Input data —
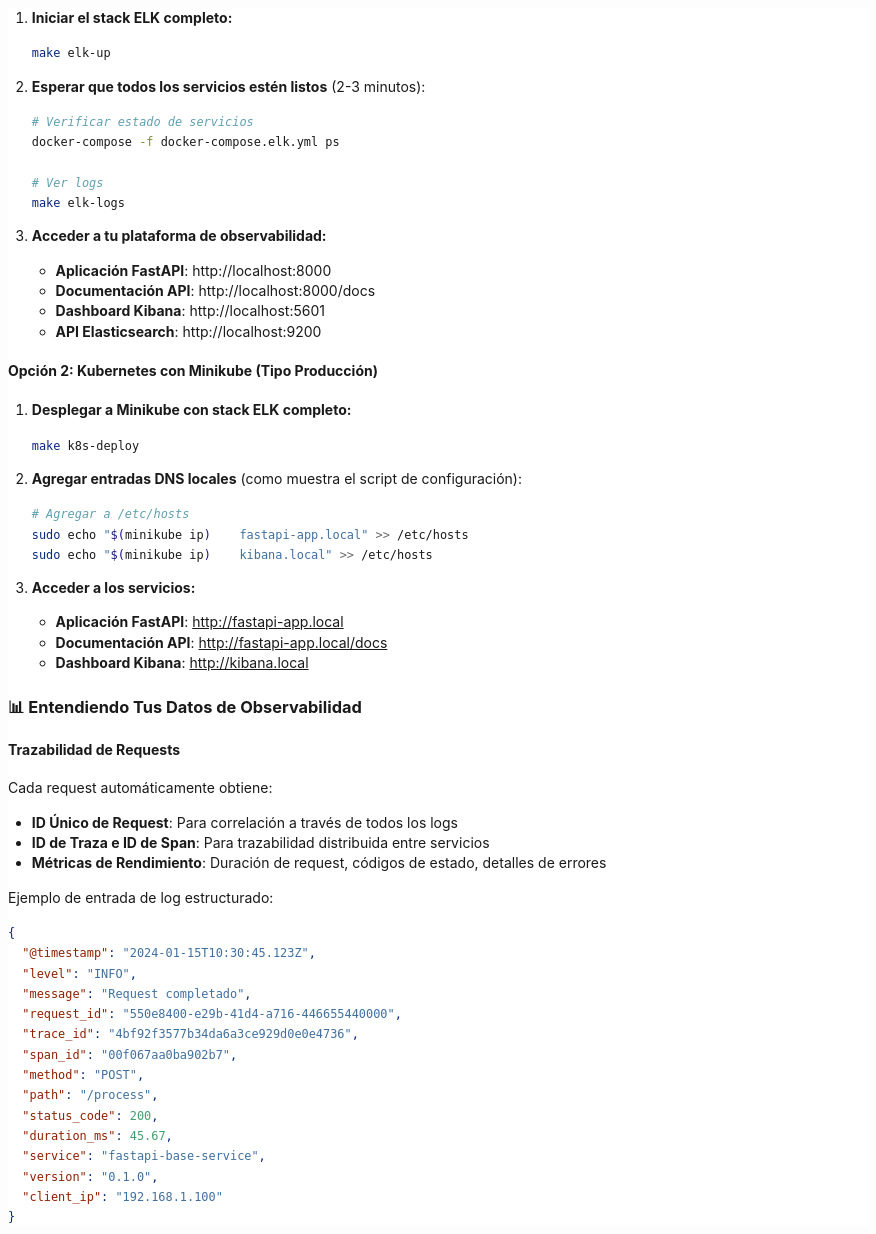 1. **Iniciar el stack ELK completo:**
   ```bash
   make elk-up
   ```

2. **Esperar que todos los servicios estén listos** (2-3 minutos):
   ```bash
   # Verificar estado de servicios
   docker-compose -f docker-compose.elk.yml ps

   # Ver logs
   make elk-logs
   ```

3. **Acceder a tu plataforma de observabilidad:**
   - **Aplicación FastAPI**: http://localhost:8000
   - **Documentación API**: http://localhost:8000/docs
   - **Dashboard Kibana**: http://localhost:5601
   - **API Elasticsearch**: http://localhost:9200

#### Opción 2: Kubernetes con Minikube (Tipo Producción)

1. **Desplegar a Minikube con stack ELK completo:**
   ```bash
   make k8s-deploy
   ```

2. **Agregar entradas DNS locales** (como muestra el script de configuración):
   ```bash
   # Agregar a /etc/hosts
   sudo echo "$(minikube ip)    fastapi-app.local" >> /etc/hosts
   sudo echo "$(minikube ip)    kibana.local" >> /etc/hosts
   ```

3. **Acceder a los servicios:**
   - **Aplicación FastAPI**: http://fastapi-app.local
   - **Documentación API**: http://fastapi-app.local/docs
   - **Dashboard Kibana**: http://kibana.local

### 📊 Entendiendo Tus Datos de Observabilidad

#### Trazabilidad de Requests

Cada request automáticamente obtiene:
- **ID Único de Request**: Para correlación a través de todos los logs
- **ID de Traza e ID de Span**: Para trazabilidad distribuida entre servicios
- **Métricas de Rendimiento**: Duración de request, códigos de estado, detalles de errores

Ejemplo de entrada de log estructurado:
```json
{
  "@timestamp": "2024-01-15T10:30:45.123Z",
  "level": "INFO",
  "message": "Request completado",
  "request_id": "550e8400-e29b-41d4-a716-446655440000",
  "trace_id": "4bf92f3577b34da6a3ce929d0e0e4736",
  "span_id": "00f067aa0ba902b7",
  "method": "POST",
  "path": "/process",
  "status_code": 200,
  "duration_ms": 45.67,
  "service": "fastapi-base-service",
  "version": "0.1.0",
  "client_ip": "192.168.1.100"
}
```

Task instructions — Take the records above and return, word for word, only the lines that fall from the line with "- **API Elasticsearch**: http://localhost:9200" to the line with "#### Trazabilidad de Requests", both of them included.

Solved exercise —
   - **API Elasticsearch**: http://localhost:9200

#### Opción 2: Kubernetes con Minikube (Tipo Producción)

1. **Desplegar a Minikube con stack ELK completo:**
   ```bash
   make k8s-deploy
   ```

2. **Agregar entradas DNS locales** (como muestra el script de configuración):
   ```bash
   # Agregar a /etc/hosts
   sudo echo "$(minikube ip)    fastapi-app.local" >> /etc/hosts
   sudo echo "$(minikube ip)    kibana.local" >> /etc/hosts
   ```

3. **Acceder a los servicios:**
   - **Aplicación FastAPI**: http://fastapi-app.local
   - **Documentación API**: http://fastapi-app.local/docs
   - **Dashboard Kibana**: http://kibana.local

### 📊 Entendiendo Tus Datos de Observabilidad

#### Trazabilidad de Requests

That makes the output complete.